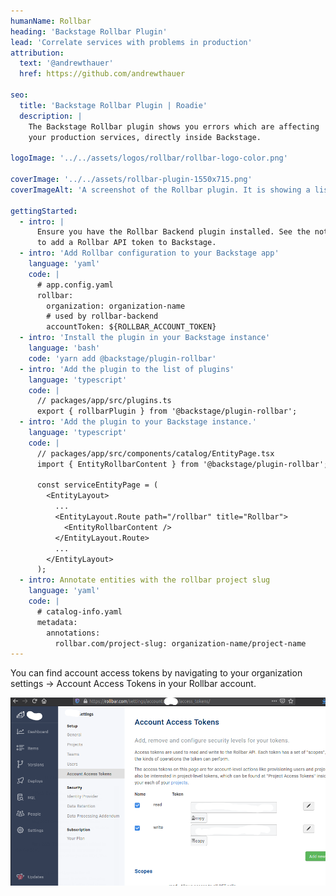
 ```yaml
---
humanName: Rollbar
heading: 'Backstage Rollbar Plugin'
lead: 'Correlate services with problems in production'
attribution:
  text: '@andrewthauer'
  href: https://github.com/andrewthauer

seo:
  title: 'Backstage Rollbar Plugin | Roadie'
  description: |
    The Backstage Rollbar plugin shows you errors which are affecting
    your production services, directly inside Backstage.

logoImage: '../../assets/logos/rollbar/rollbar-logo-color.png'

coverImage: '../../assets/rollbar-plugin-1550x715.png'
coverImageAlt: 'A screenshot of the Rollbar plugin. It is showing a list of errors.'

gettingStarted:
  - intro: |
      Ensure you have the Rollbar Backend plugin installed. See the notes below to learn how
      to add a Rollbar API token to Backstage.
  - intro: 'Add Rollbar configuration to your Backstage app'
    language: 'yaml'
    code: |
      # app.config.yaml
      rollbar:
        organization: organization-name
        # used by rollbar-backend
        accountToken: ${ROLLBAR_ACCOUNT_TOKEN}
  - intro: 'Install the plugin in your Backstage instance'
    language: 'bash'
    code: 'yarn add @backstage/plugin-rollbar'
  - intro: 'Add the plugin to the list of plugins'
    language: 'typescript'
    code: |
      // packages/app/src/plugins.ts
      export { rollbarPlugin } from '@backstage/plugin-rollbar';
  - intro: 'Add the plugin to your Backstage instance.'
    language: 'typescript'
    code: |
      // packages/app/src/components/catalog/EntityPage.tsx
      import { EntityRollbarContent } from '@backstage/plugin-rollbar';

      const serviceEntityPage = (
        <EntityLayout>
          ...
          <EntityLayout.Route path="/rollbar" title="Rollbar">
            <EntityRollbarContent />
          </EntityLayout.Route>
          ...
        </EntityLayout>
      );
  - intro: Annotate entities with the rollbar project slug
    language: 'yaml'
    code: |
      # catalog-info.yaml
      metadata:
        annotations:
          rollbar.com/project-slug: organization-name/project-name
---
```


You can find account access tokens by navigating to your organization settings -> Account Access Tokens in your Rollbar account.


![Rollbar access token page](./rollbar-access-tokens.png)

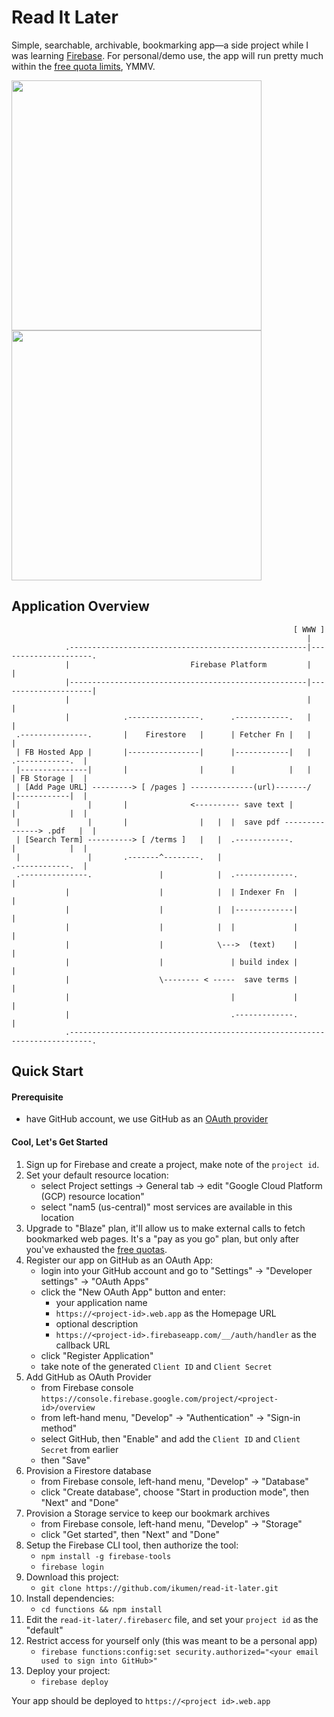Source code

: # Read It Later
Simple, searchable, archivable, bookmarking app&mdash;a side project while I was learning [Firebase](//firebase.google.com). For personal/demo use, the app will run pretty much within the [free quota limits](https://firebase.google.com/docs/firestore/quotas#free-quota), YMMV.

<img src="https://i.imgur.com/V91k5D3.png" width="400"> <img src="https://i.imgur.com/RXYNQh9.png" width="400">

## Application Overview

```
                                                               [ WWW ]
                                                                  |
            .-----------------------------------------------------|---------------------. 
            |                           Firebase Platform         |                     |
            |-----------------------------------------------------|---------------------|
            |                                                     |                     |
            |            .----------------.      .------------.   |                     |
 .---------------.       |    Firestore   |      | Fetcher Fn |   |                     |
 | FB Hosted App |       |----------------|      |------------|   |     .------------.  |
 |---------------|       |                |      |            |   |     | FB Storage |  |
 | [Add Page URL] ---------> [ /pages ] --------------(url)-------/     |------------|  |
 |               |       |              <---------- save text |         |            |  |
 |               |       |                |   |  |  save pdf ---------------> .pdf   |  |
 | [Search Term] ----------> [ /terms ]   |   |  .------------.         |            |  |
 |               |       .-------^--------.   |                         .------------.  |
 .---------------.               |            |  .-------------.                        |
            |                    |            |  | Indexer Fn  |                        |
            |                    |            |  |-------------|                        |
            |                    |            |  |             |                        |
            |                    |            \--->  (text)    |                        |
            |                    |               | build index |                        |
            |                    \-------- < -----  save terms |                        |
            |                                    |             |                        |
            |                                    .-------------.                        |
            .---------------------------------------------------------------------------.
``` 

## Quick Start

#### Prerequisite

* have GitHub account, we use GitHub as an [OAuth provider](https://developer.github.com/apps/building-oauth-apps/authorizing-oauth-apps/)

#### Cool, Let's Get Started

1. Sign up for Firebase and create a project, make note of the `project id`.
1. Set your default resource location:
   * select Project settings -> General tab -> edit "Google Cloud Platform (GCP) resource location"
   * select "nam5 (us-central)" most services are available in this location
1. Upgrade to "Blaze" plan, it'll allow us to make external calls to fetch bookmarked web pages. It's a "pay as you go" plan, but only after you've exhausted the [free quotas](https://firebase.google.com/docs/firestore/quotas#free-quota).
1. Register our app on GitHub as an OAuth App:
   * login into your GitHub account and go to "Settings" -> "Developer settings" -> "OAuth Apps"
   * click the "New OAuth App" button and enter:
     - your application name
     - `https://<project-id>.web.app` as the Homepage URL
     - optional description
     - `https://<project-id>.firebaseapp.com/__/auth/handler` as the callback URL
   * click "Register Application"
   * take note of the generated `Client ID` and `Client Secret`
1. Add GitHub as OAuth Provider
   * from Firebase console `https://console.firebase.google.com/project/<project-id>/overview`
   * from left-hand menu, "Develop" -> "Authentication" -> "Sign-in method"
   * select GitHub, then "Enable" and add the `Client ID` and `Client Secret` from earlier
   * then "Save"
1. Provision a Firestore database
   * from Firebase console, left-hand menu, "Develop" -> "Database" 
   * click "Create database", choose "Start in production mode", then "Next" and "Done"
1. Provision a Storage service to keep our bookmark archives
   * from Firebase console, left-hand menu, "Develop" -> "Storage"
   * click "Get started", then "Next" and "Done"
1. Setup the Firebase CLI tool, then authorize the tool:
   * `npm install -g firebase-tools`
   * `firebase login`
1. Download this project: 
   * `git clone https://github.com/ikumen/read-it-later.git`
1. Install dependencies:
   * `cd functions && npm install`
1. Edit the `read-it-later/.firebaserc` file, and set your `project id` as the "default"
1. Restrict access for yourself only (this was meant to be a personal app)
   * `firebase functions:config:set security.authorized="<your email used to sign into GitHub>"`
1. Deploy your project:
   * `firebase deploy`

Your app should be deployed to `https://<project id>.web.app`


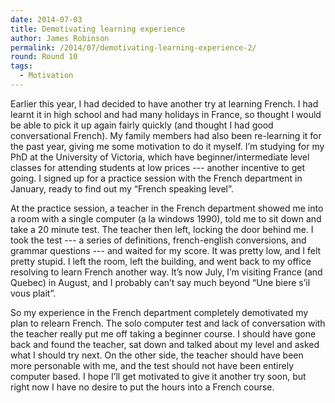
 ```yaml
---
date: 2014-07-03
title: Demotivating learning experience
author: James Robinson
permalink: /2014/07/demotivating-learning-experience-2/
round: Round 10
tags:
  - Motivation
---
```

Earlier this year, I had decided to have another try at learning French. I had learnt it in high school and had many holidays in France, so thought I would be able to pick it up again fairly quickly (and thought I had good conversational French). My family members had also been re-learning it for the past year, giving me some motivation to do it myself. I’m studying for my PhD at the University of Victoria, which have beginner/intermediate level classes for attending students at low prices --- another incentive to get going. I signed up for a practice session with the French department in January, ready to find out my “French speaking level”.

At the practice session, a teacher in the French department showed me into a room with a single computer (a la windows 1990), told me to sit down and take a 20 minute test. The teacher then left, locking the door behind me. I took the test --- a series of definitions, french-english conversions, and grammar questions --- and waited for my score. It was pretty low, and I felt pretty stupid. I left the room, left the building, and went back to my office resolving to learn French another way. It’s now July, I’m visiting France (and Quebec) in August, and I probably can’t say much beyond “Une biere s’il vous plait”.

So my experience in the French department completely demotivated my plan to relearn French. The solo computer test and lack of conversation with the teacher really put me off taking a beginner course. I should have gone back and found the teacher, sat down and talked about my level and asked what I should try next. On the other side, the teacher should have been more personable with me, and the test should not have been entirely computer based. I hope I’ll get motivated to give it another try soon, but right now I have no desire to put the hours into a French course.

···

#### [WHAT YOU NEED TO DO]
Only the text of the records is to be reproduced exactly; skip the pictures.

#### [TASK RESULT]
 ```yaml
---
humanName: Rollbar
heading: 'Backstage Rollbar Plugin'
lead: 'Correlate services with problems in production'
attribution:
  text: '@andrewthauer'
  href: https://github.com/andrewthauer

seo:
  title: 'Backstage Rollbar Plugin | Roadie'
  description: |
    The Backstage Rollbar plugin shows you errors which are affecting
    your production services, directly inside Backstage.

logoImage: '../../assets/logos/rollbar/rollbar-logo-color.png'

coverImage: '../../assets/rollbar-plugin-1550x715.png'
coverImageAlt: 'A screenshot of the Rollbar plugin. It is showing a list of errors.'

gettingStarted:
  - intro: |
      Ensure you have the Rollbar Backend plugin installed. See the notes below to learn how
      to add a Rollbar API token to Backstage.
  - intro: 'Add Rollbar configuration to your Backstage app'
    language: 'yaml'
    code: |
      # app.config.yaml
      rollbar:
        organization: organization-name
        # used by rollbar-backend
        accountToken: ${ROLLBAR_ACCOUNT_TOKEN}
  - intro: 'Install the plugin in your Backstage instance'
    language: 'bash'
    code: 'yarn add @backstage/plugin-rollbar'
  - intro: 'Add the plugin to the list of plugins'
    language: 'typescript'
    code: |
      // packages/app/src/plugins.ts
      export { rollbarPlugin } from '@backstage/plugin-rollbar';
  - intro: 'Add the plugin to your Backstage instance.'
    language: 'typescript'
    code: |
      // packages/app/src/components/catalog/EntityPage.tsx
      import { EntityRollbarContent } from '@backstage/plugin-rollbar';

      const serviceEntityPage = (
        <EntityLayout>
          ...
          <EntityLayout.Route path="/rollbar" title="Rollbar">
            <EntityRollbarContent />
          </EntityLayout.Route>
          ...
        </EntityLayout>
      );
  - intro: Annotate entities with the rollbar project slug
    language: 'yaml'
    code: |
      # catalog-info.yaml
      metadata:
        annotations:
          rollbar.com/project-slug: organization-name/project-name
---
```


You can find account access tokens by navigating to your organization settings -> Account Access Tokens in your Rollbar account.


![Rollbar access token page](./rollbar-access-tokens.png)

Source code

: # Read It Later
Simple, searchable, archivable, bookmarking app&mdash;a side project while I was learning [Firebase](//firebase.google.com). For personal/demo use, the app will run pretty much within the [free quota limits](https://firebase.google.com/docs/firestore/quotas#free-quota), YMMV.

<img src="https://i.imgur.com/V91k5D3.png" width="400"> <img src="https://i.imgur.com/RXYNQh9.png" width="400">

## Application Overview

```
                                                               [ WWW ]
                                                                  |
            .-----------------------------------------------------|---------------------. 
            |                           Firebase Platform         |                     |
            |-----------------------------------------------------|---------------------|
            |                                                     |                     |
            |            .----------------.      .------------.   |                     |
 .---------------.       |    Firestore   |      | Fetcher Fn |   |                     |
 | FB Hosted App |       |----------------|      |------------|   |     .------------.  |
 |---------------|       |                |      |            |   |     | FB Storage |  |
 | [Add Page URL] ---------> [ /pages ] --------------(url)-------/     |------------|  |
 |               |       |              <---------- save text |         |            |  |
 |               |       |                |   |  |  save pdf ---------------> .pdf   |  |
 | [Search Term] ----------> [ /terms ]   |   |  .------------.         |            |  |
 |               |       .-------^--------.   |                         .------------.  |
 .---------------.               |            |  .-------------.                        |
            |                    |            |  | Indexer Fn  |                        |
            |                    |            |  |-------------|                        |
            |                    |            |  |             |                        |
            |                    |            \--->  (text)    |                        |
            |                    |               | build index |                        |
            |                    \-------- < -----  save terms |                        |
            |                                    |             |                        |
            |                                    .-------------.                        |
            .---------------------------------------------------------------------------.
``` 

## Quick Start

#### Prerequisite

* have GitHub account, we use GitHub as an [OAuth provider](https://developer.github.com/apps/building-oauth-apps/authorizing-oauth-apps/)

#### Cool, Let's Get Started

1. Sign up for Firebase and create a project, make note of the `project id`.
1. Set your default resource location:
   * select Project settings -> General tab -> edit "Google Cloud Platform (GCP) resource location"
   * select "nam5 (us-central)" most services are available in this location
1. Upgrade to "Blaze" plan, it'll allow us to make external calls to fetch bookmarked web pages. It's a "pay as you go" plan, but only after you've exhausted the [free quotas](https://firebase.google.com/docs/firestore/quotas#free-quota).
1. Register our app on GitHub as an OAuth App:
   * login into your GitHub account and go to "Settings" -> "Developer settings" -> "OAuth Apps"
   * click the "New OAuth App" button and enter:
     - your application name
     - `https://<project-id>.web.app` as the Homepage URL
     - optional description
     - `https://<project-id>.firebaseapp.com/__/auth/handler` as the callback URL
   * click "Register Application"
   * take note of the generated `Client ID` and `Client Secret`
1. Add GitHub as OAuth Provider
   * from Firebase console `https://console.firebase.google.com/project/<project-id>/overview`
   * from left-hand menu, "Develop" -> "Authentication" -> "Sign-in method"
   * select GitHub, then "Enable" and add the `Client ID` and `Client Secret` from earlier
   * then "Save"
1. Provision a Firestore database
   * from Firebase console, left-hand menu, "Develop" -> "Database" 
   * click "Create database", choose "Start in production mode", then "Next" and "Done"
1. Provision a Storage service to keep our bookmark archives
   * from Firebase console, left-hand menu, "Develop" -> "Storage"
   * click "Get started", then "Next" and "Done"
1. Setup the Firebase CLI tool, then authorize the tool:
   * `npm install -g firebase-tools`
   * `firebase login`
1. Download this project: 
   * `git clone https://github.com/ikumen/read-it-later.git`
1. Install dependencies:
   * `cd functions && npm install`
1. Edit the `read-it-later/.firebaserc` file, and set your `project id` as the "default"
1. Restrict access for yourself only (this was meant to be a personal app)
   * `firebase functions:config:set security.authorized="<your email used to sign into GitHub>"`
1. Deploy your project:
   * `firebase deploy`

Your app should be deployed to `https://<project id>.web.app`


 ```yaml
---
date: 2014-07-03
title: Demotivating learning experience
author: James Robinson
permalink: /2014/07/demotivating-learning-experience-2/
round: Round 10
tags:
  - Motivation
---
```

Earlier this year, I had decided to have another try at learning French. I had learnt it in high school and had many holidays in France, so thought I would be able to pick it up again fairly quickly (and thought I had good conversational French). My family members had also been re-learning it for the past year, giving me some motivation to do it myself. I’m studying for my PhD at the University of Victoria, which have beginner/intermediate level classes for attending students at low prices --- another incentive to get going. I signed up for a practice session with the French department in January, ready to find out my “French speaking level”.

At the practice session, a teacher in the French department showed me into a room with a single computer (a la windows 1990), told me to sit down and take a 20 minute test. The teacher then left, locking the door behind me. I took the test --- a series of definitions, french-english conversions, and grammar questions --- and waited for my score. It was pretty low, and I felt pretty stupid. I left the room, left the building, and went back to my office resolving to learn French another way. It’s now July, I’m visiting France (and Quebec) in August, and I probably can’t say much beyond “Une biere s’il vous plait”.

So my experience in the French department completely demotivated my plan to relearn French. The solo computer test and lack of conversation with the teacher really put me off taking a beginner course. I should have gone back and found the teacher, sat down and talked about my level and asked what I should try next. On the other side, the teacher should have been more personable with me, and the test should not have been entirely computer based. I hope I’ll get motivated to give it another try soon, but right now I have no desire to put the hours into a French course.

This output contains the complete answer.